In theory, AI should save us from drowning in information. Instead of reading 100 documents, the promise is that we’ll get the three that matter most. But that leap, the shift from expansion to narrowing, is proving far more difficult than many assume.
We covered this in Part 1: The Reading Crisis in the Age of AI
The obstacles aren’t just technical. They’re also regulatory. And perhaps most importantly, they’re psychological. Each resists in its own way, and each will slow the narrowing phase in turn.
The Technical Barrier
Narrowing isn’t like turning down the volume; it’s like filtering water through a sieve. Every hole, every leak, changes the outcome.
It’s relatively easy for a model to flood us with a hundred plausible perspectives. It’s much harder to guarantee that the three it delivers are the right ones.
Hallucinations, mis-ranked evidence, and missing context still plague today’s systems. Provenance is shaky. Confidence intervals are opaque. Until these cracks are sealed, narrowing won’t feel like a gift; it will feel like a gamble.
“If the filter misses one key fact, the whole output collapses.”
For the near term, then, the most significant resistance is technical. Engineers and practitioners themselves are the first to admit: we’re not there yet.
The Regulatory Barrier
But even if the sieve becomes perfect, someone will still insist on keeping a human hand on the tap.
Law, medicine, and finance; these are fields where liability defines the workflow. Even if an AI could deliver flawless filtered outputs, regulators would be hesitant to allow professionals to depend on them without human verification.
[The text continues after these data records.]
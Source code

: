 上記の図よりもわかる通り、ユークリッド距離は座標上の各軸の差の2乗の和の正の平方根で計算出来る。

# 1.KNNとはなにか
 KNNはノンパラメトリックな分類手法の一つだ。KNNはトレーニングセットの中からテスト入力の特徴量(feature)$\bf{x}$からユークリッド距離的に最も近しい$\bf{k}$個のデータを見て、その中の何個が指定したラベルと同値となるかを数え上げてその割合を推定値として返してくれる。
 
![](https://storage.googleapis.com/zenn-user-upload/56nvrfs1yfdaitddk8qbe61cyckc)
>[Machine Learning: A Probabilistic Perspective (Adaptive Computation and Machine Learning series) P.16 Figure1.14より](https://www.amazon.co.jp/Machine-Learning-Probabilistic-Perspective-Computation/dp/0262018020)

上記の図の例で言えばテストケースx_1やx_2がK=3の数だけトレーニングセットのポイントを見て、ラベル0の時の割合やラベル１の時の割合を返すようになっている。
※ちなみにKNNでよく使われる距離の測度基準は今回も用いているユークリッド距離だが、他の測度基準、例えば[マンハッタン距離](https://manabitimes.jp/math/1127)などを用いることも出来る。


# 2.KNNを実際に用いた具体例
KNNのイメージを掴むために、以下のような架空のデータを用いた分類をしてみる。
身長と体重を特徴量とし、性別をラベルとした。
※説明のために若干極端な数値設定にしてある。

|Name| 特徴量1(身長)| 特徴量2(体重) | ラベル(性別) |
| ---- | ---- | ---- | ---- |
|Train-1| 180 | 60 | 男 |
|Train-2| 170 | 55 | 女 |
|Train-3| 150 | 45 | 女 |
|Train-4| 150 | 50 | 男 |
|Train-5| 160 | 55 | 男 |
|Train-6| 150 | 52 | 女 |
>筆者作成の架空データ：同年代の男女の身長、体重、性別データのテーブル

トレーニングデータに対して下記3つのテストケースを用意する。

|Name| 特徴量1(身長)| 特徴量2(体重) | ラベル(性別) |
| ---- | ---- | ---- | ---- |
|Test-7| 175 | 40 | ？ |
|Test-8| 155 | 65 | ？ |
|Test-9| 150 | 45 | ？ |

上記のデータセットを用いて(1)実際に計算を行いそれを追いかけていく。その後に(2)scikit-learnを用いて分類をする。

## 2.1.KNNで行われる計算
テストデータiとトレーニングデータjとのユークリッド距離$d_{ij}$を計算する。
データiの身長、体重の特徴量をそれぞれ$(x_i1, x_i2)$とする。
The autopilot analogy is instructive. We have flight systems that outperform human pilots in many respects. Yet regulations still require two sets of human hands in the cockpit. The issue isn’t capability; it’s accountability.
“Even perfect AI may be forced to wait for imperfect laws.”
So in the medium term, the resistance shifts from the lab to the legislature. Trust will be constrained not by what the machine can do, but by what society allows.
The Psychological Barrier
And even if the tap is safe, some people won’t drink unless they pour the glass themselves.
Humans are wired for trust asymmetry: one bad answer can undo a thousand good ones. We also cling to an effort-value bias. We equate reading it ourselves with control, with knowledge. If we didn’t see it, we don’t believe we truly know it.
“Confidence can’t be automated.”
This is the longest-lasting barrier. In creative fields, people may gladly hand the filtering task to AI, comfortable with the tradeoffs. But in high-stakes domains, the resistance may persist indefinitely. Narrowing requires more than accuracy; it requires trust. And trust is earned slowly, lost quickly.
The Order of Resistance
The path is uneven. Technical limitations dominate the next few years. Regulatory drag will shape adoption after that. And long after the machines are ready, the final bottleneck may not be code or law, but psychology.
“The narrowing phase will come, just slower and more unevenly than we expect.”